How do you keep your landscape costs low if you have to irrigate? A rain barrel is a practical, economical -- and free -- way to help with landscape water needs. Position a rain barrel under a downspout to catch as much water as you can, and hook it up to a hose to fill watering cans. To save even more, make your own rain barrel by refashioning a heavy-duty garbage can; use a window screen to keep out mosquitoes.
Looking for fresh ideas on how to keep your landscape costs low? Consider making your own compost with leaves, kitchen scraps, and other plant debris. Once you have a good amount of homemade compost, spread a 2-inch layer between plants each spring and fall to preserve soil moisture, deter weeds, and enhance the soil.
How do you keep your landscape costs low with plants? Turn to varieties that don't hog water, which in turn will decrease your monthly water bill. Use drought-tolerant beauties such as sedum, barberry, butterfly bush, lilac, rosemary, viburnum, and hens-and-chicks to keep supplemental watering needs low.
If you've visited a garden center or nursery and looked at all the plants, you've probably asked yourself how to keep landscape costs low and still purchase what you need. Plants in large containers, particularly trees and shrubs, can be expensive; instead, purchase the smaller versions, which cost less and, if well tended, will grow just as quickly.
To keep landscape costs low, start your own seeds in the spring and collect seedpods in the fall to save for the following year. For an earlier start, plant seeds in plastic flats before spring and harden off outside as the weather warms. Or, just sow them in the garden after the soil warms in spring. In fall, collect seedpods or seed heads when hard and dry but before they break, and extract the seeds; dry for a week on paper and store in glass jars in a cool, dry place. Make sure to label everything. Good candidates for seed saving include painted sage, poppies, zinnias, hollyhocks, cosmos, scarlet runner beans, morning glories, and cathedral bells.
Beautiful bloomers such as cannas and dahlias can also be pricey. How do you lower your landscape costs and still enjoy these stunning plants?

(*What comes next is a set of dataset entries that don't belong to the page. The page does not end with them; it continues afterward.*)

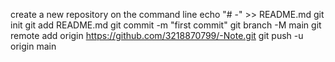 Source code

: create a new repository on the command line
echo "# -" >> README.md
git init
git add README.md
git commit -m "first commit"
git branch -M main
git remote add origin https://github.com/3218870799/-Note.git
git push -u origin main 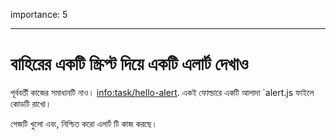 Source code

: importance: 5

---

# বাহিরের একটি স্ক্রিপ্ট দিয়ে একটি এলার্ট দেখাও

পূর্ববর্তী কাজের সমাধানটি নাও। <info:task/hello-alert>. একই ফোল্ডারে একটি আলাদা `alert.js ফাইলে কোডটি রাখো।

পেজটি খুলো এবং, নিশ্চিত করো এলার্ট টি কাজ করছে।
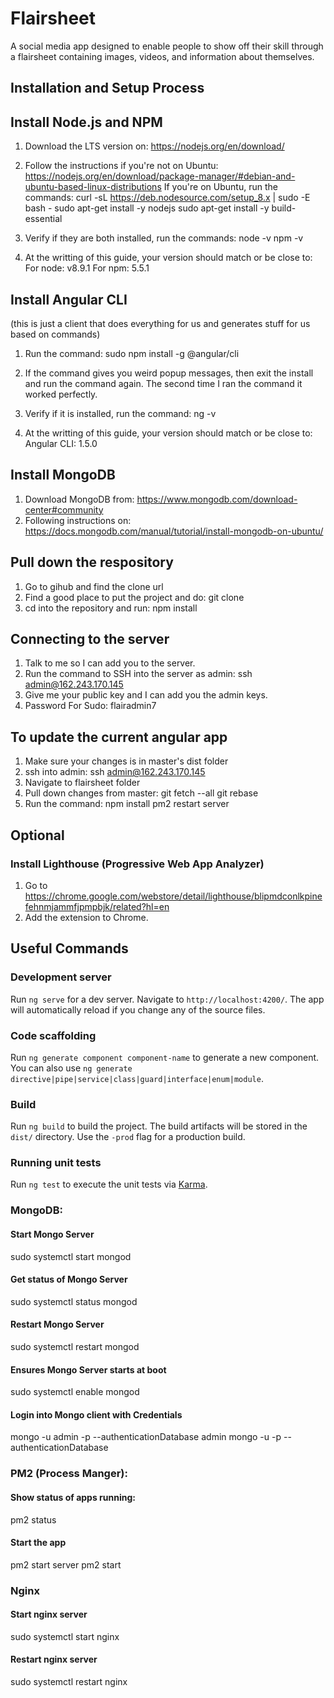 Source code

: # Flairsheet
A social media app designed to enable people to show off their skill through a flairsheet containing images, videos, and information about themselves.

## Installation  and Setup Process ##

## Install Node.js and NPM ##
1) Download the LTS version on:
https://nodejs.org/en/download/

2) Follow the instructions if you're not on Ubuntu:        https://nodejs.org/en/download/package-manager/#debian-and-ubuntu-based-linux-distributions
If you're on Ubuntu, run the commands:
    curl -sL https://deb.nodesource.com/setup_8.x | sudo -E bash -
    sudo apt-get install -y nodejs
    sudo apt-get install -y build-essential

3) Verify if they are both installed, run the commands:
    node -v
    npm -v

4) At the writting of this guide, your version should match or be close to:
    For node: v8.9.1
    For npm: 5.5.1

## Install Angular CLI ##
(this is just a client that does everything for us and generates stuff for us based on commands)
1) Run the command:
    sudo npm install -g @angular/cli

2) If the command gives you weird popup messages, then exit the install and run the
command again. The second time I ran the command it worked perfectly.

3) Verify if it is installed, run the command:
    ng -v

4) At the writting of this guide, your version should match or be close to:
    Angular CLI: 1.5.0

## Install MongoDB ##
1) Download MongoDB from:
https://www.mongodb.com/download-center#community
2) Following instructions on:
https://docs.mongodb.com/manual/tutorial/install-mongodb-on-ubuntu/

## Pull down the respository ##
1) Go to gihub and find the clone url
2) Find a good place to put the project and do:
    git clone <url>
3) cd into the repository and run:
    npm install

## Connecting to the server ##
1) Talk to me so I can add you to the server.
2) Run the command to SSH into the server as admin:
    ssh admin@162.243.170.145
3) Give me your public key and I can add you the admin keys.
3) Password For Sudo: flairadmin7

## To update the current angular app ##
1) Make sure your changes is in master's dist folder
2) ssh into admin:
    ssh admin@162.243.170.145
3) Navigate to flairsheet folder
4) Pull down changes from master:
    git fetch --all
    git rebase
5) Run the command:
    npm install
    pm2 restart server

## Optional ##
### Install Lighthouse (Progressive Web App Analyzer) ###
1) Go to https://chrome.google.com/webstore/detail/lighthouse/blipmdconlkpinefehnmjammfjpmpbjk/related?hl=en
2) Add the extension to Chrome.












## Useful Commands ##
### Development server ###

Run `ng serve` for a dev server. Navigate to `http://localhost:4200/`. The app will automatically reload if you change any of the source files.

### Code scaffolding ###

Run `ng generate component component-name` to generate a new component. You can also use `ng generate directive|pipe|service|class|guard|interface|enum|module`.

### Build ###

Run `ng build` to build the project. The build artifacts will be stored in the `dist/` directory. Use the `-prod` flag for a production build.

### Running unit tests ###

Run `ng test` to execute the unit tests via [Karma](https://karma-runner.github.io).

### MongoDB: ###

#### Start Mongo Server ####
sudo systemctl start mongod

#### Get status of Mongo Server ####
sudo systemctl status mongod

#### Restart Mongo Server ####
sudo systemctl restart mongod

#### Ensures Mongo Server starts at boot ####
sudo systemctl enable mongod

#### Login into Mongo client with Credentials ####
mongo -u admin -p --authenticationDatabase admin
mongo -u <username> -p --authenticationDatabase <databaseUserStoredAt>

### PM2 (Process Manger): ###
#### Show status of apps running: ####
pm2 status

#### Start the app ####
pm2 start server
pm2 start <appFile>

### Nginx ###
#### Start nginx server ####
sudo systemctl start nginx

#### Restart nginx server ####
sudo systemctl restart nginx
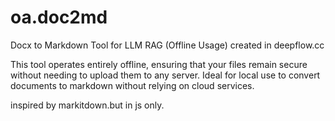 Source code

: # oa.doc2md
Docx to Markdown Tool for LLM RAG (Offline Usage) created in deepflow.cc

This tool operates entirely offline, ensuring that your files remain secure without needing to upload them to any server. Ideal for local use to convert documents to markdown without relying on cloud services.

inspired by markitdown.but in js only.
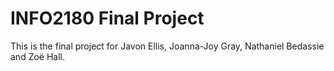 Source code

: # INFO2180 Final Project

This is the final project for Javon Ellis, Joanna-Joy Gray, Nathaniel Bedassie and Zoë Hall. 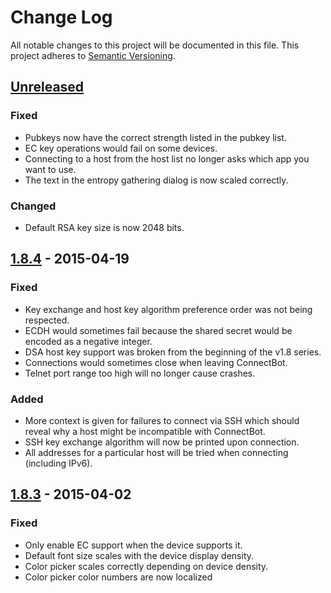 # Change Log
All notable changes to this project will be documented in this file.
This project adheres to [Semantic Versioning](http://semver.org/).

## [Unreleased][unreleased]
### Fixed
- Pubkeys now have the correct strength listed in the pubkey list.
- EC key operations would fail on some devices.
- Connecting to a host from the host list no longer asks which
  app you want to use.
- The text in the entropy gathering dialog is now scaled correctly.

### Changed
- Default RSA key size is now 2048 bits.

## [1.8.4][1.8.4] - 2015-04-19
### Fixed
- Key exchange and host key algorithm preference order was not being
  respected.
- ECDH would sometimes fail because the shared secret would be encoded
  as a negative integer.
- DSA host key support was broken from the beginning of the v1.8 series.
- Connections would sometimes close when leaving ConnectBot.
- Telnet port range too high will no longer cause crashes.

### Added
- More context is given for failures to connect via SSH which should
  reveal why a host might be incompatible with ConnectBot.
- SSH key exchange algorithm will now be printed upon connection.
- All addresses for a particular host will be tried when connecting
  (including IPv6).

## [1.8.3][1.8.3] - 2015-04-02
### Fixed
- Only enable EC support when the device supports it.
- Default font size scales with the device display density.
- Color picker scales correctly depending on device density.
- Color picker color numbers are now localized


[unreleased]: https://github.com/connectbot/connectbot/compare/v1.8.4...HEAD
[1.8.4]: https://github.com/connectbot/connectbot/compare/v1.8.3...v1.8.4
[1.8.3]: https://github.com/connectbot/connectbot/compare/v1.8.2...v1.8.3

Instead of buying new bulbs each year, plant yours in containers; when autumn comes, move the pot (and bulb) indoors to a cool storage spot such as the basement. Move them back outside once spring comes.
How do you keep your landscape costs low when you have hardscape projects to complete? Go for salvaged bricks, which are often much less expensive than new, and come with character and charm. Look at salvage yards and building and remodeling sites, and compare prices.
Sometimes items such as furniture, shelves, and containers can be had for a fraction of the price at tag and garage sales as well as secondhand or architectural salvage stores. Try to find items that can easily be updated with a coat of paint or a good cleaning.
If you love specimen plants, such as roses, how do you keep landscape costs low and include them in your planting scheme? Concentrate your landscaping dollars on just a few and use them as a focal point. Try a small grouping of roses, dahlias, lilies, orchids, or tropicals (if climate allows).
Many plants, such as daylilies and hostas -- as well as groundcovers including vinca, pachysandra, and ajuga -- spread quickly, saving you the cost of buying more plants. They are good choices to fill empty spots under trees and shrubs.
Many communities use garden waste to make a no- or low-cost mulch that's available for the taking for residents. Call your city's municipal department for details.
Bare-root trees and shrubs -- suitable for spring planting -- can cost half as much as container plants.
You may think that saving money means you can't plant what you want. How do you keep landscape costs low if you have an irrepressible urge to plant this year? Skip the busy spring and summer seasons, when every other gardener is rushing to the garden center to buy full-price plants. Instead, go in midsummer when perennials are a fraction of their full cost. If you take good care of them the first year, those plants will bloom just as well.